Walker lives at src/walker.rs and is itself pub(crate), so the function is documented here for the consumer-visible CLI behavior it shapes rather than as a directly-callable type. The downstream-visible consequence is the set of files prose check and prose format operate on, with the walk shape settled before any Source construction or Pipeline run.

A downstream consumer in 0.2.x reaches the walker indirectly through the CLI's path-mode arguments. Stdin mode bypasses the walker entirely, whether invoked through --stdin or the - positional alias, because the input stream resolves to a single source written straight to stdout.

At 1.0 the discovery hooks open so a downstream can plug its own path source in front of the pipeline.

Ignore Semantics

The walker honors .gitignore files at every level of the walked tree alongside the repo-root .gitignore, the project-local .ignore files the ignore crate recognizes, and the user's global gitignore (typically ~/.config/git/ignore). Hidden files and directories are walked by default rather than skipped, matching Ruff's path-mode behavior.

No Built-In Skip List

There is no built-in skip list. Directories like node_modules, __pycache__, .venv, or target are walked unless a .gitignore covers them, meaning a fresh tree with no .gitignore walks everything reachable from the path roots. The convention in practice is that the project's .gitignore already covers these, leaving prose format . against a repo root walking exactly git ls-files minus the binary excludes.
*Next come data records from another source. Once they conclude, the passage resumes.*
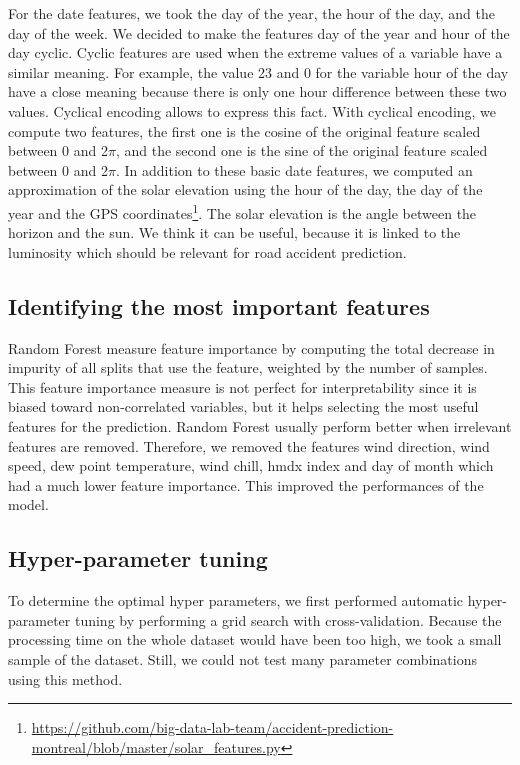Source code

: \documentclass[conference]{IEEEtran}
\begin{document}
For the date features, we took the day of the year, the hour of the day,
and the day of the week. We decided to make the features day of the year
and hour of the day cyclic. Cyclic features are used when the extreme values
of a variable have a similar meaning. For example, the value 23 and 0 for
the variable hour of the day have a close meaning because there is only one
hour difference between these two values. Cyclical encoding allows to express
this fact. With cyclical encoding, we compute two features, the first one is
the cosine of the original feature scaled between 0 and 2$\pi$, and the second
one is the sine of the original feature scaled between 0 and 2$\pi$.
In addition to these basic date features, we computed an approximation
of the solar elevation using the hour of the day, the day of the year
and the GPS coordinates\footnote{\url{https://github.com/big-data-lab-team/accident-prediction-montreal/blob/master/solar\_features.py}}. The solar elevation is the angle 
between the horizon and the sun. We think it can be useful, because it is
linked to the luminosity which should be relevant for road accident prediction.

\subsection{Identifying the most important features}

Random Forest measure feature importance by computing the total
decrease in impurity of all splits that use the feature, weighted by the
number of samples. This feature importance measure is not perfect for
interpretability since it is biased toward non-correlated variables, but it
helps selecting the most useful features for the prediction. 
Random Forest usually perform better when irrelevant features are removed.
Therefore, we removed the features wind direction, wind speed, dew
point temperature, wind chill, hmdx index and day of month which had a
much lower feature importance. This improved the performances of the model.

\subsection{Hyper-parameter tuning}

To determine the optimal hyper parameters, we first performed
automatic hyper-parameter tuning by performing a grid search 
with cross-validation. Because the processing time on the whole dataset would
have been too high, we took a small sample of the dataset. Still, we could
not test many parameter combinations using this method.
\end{document}
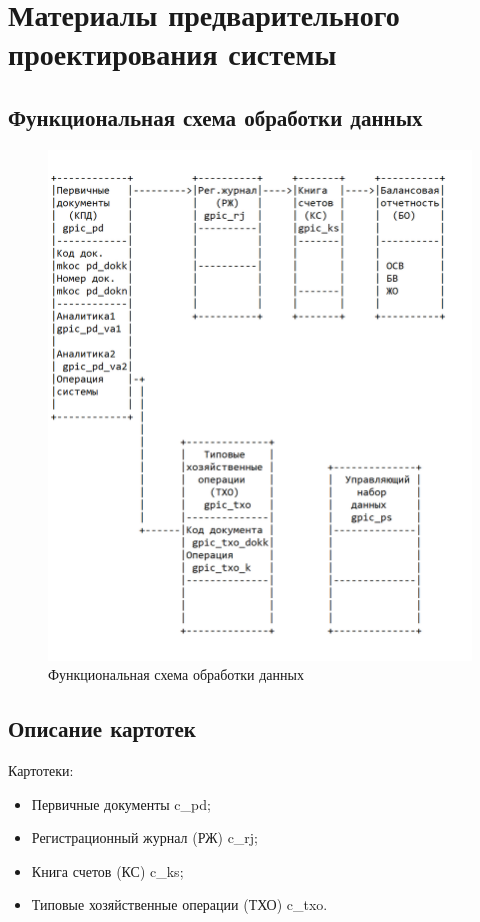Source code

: \section{Материалы предварительного проектирования системы}
\subsection{Функциональная схема обработки данных}

\begin{figure}[!htb]
    \centering
    \includegraphics[width=15cm]
        {_assets/gpic_part2.png}
    \caption{Функциональная схема обработки данных}
\end{figure}

\subsection{Описание картотек}

Картотеки:

\begin{itemize}
    \item Первичные документы \gpiFIO\/c\_pd;
    \item Регистрационный журнал (РЖ) \gpiFIO\/c\_rj;
    \item Книга счетов (КС) \gpiFIO\/c\_ks;
    \item Типовые хозяйственные операции (ТХО) \gpiFIO\/c\_txo.
\end{itemize}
.prose-ignore is not recognized as a separate ignore file. Prose defers to .gitignore and .ignore for project-local exclusions, such that adding a tool-specific ignore file would fragment the ignore surface across the toolchain.

How Multi-Root Walks Compose

The walker accepts a slice of input paths, where the first path seeds a WalkBuilder and subsequent paths add to that builder's root set via WalkBuilder::add. Two paths under the same gitignore-controlled tree share the ignore stack, because a .gitignore at the common ancestor applies to both walks.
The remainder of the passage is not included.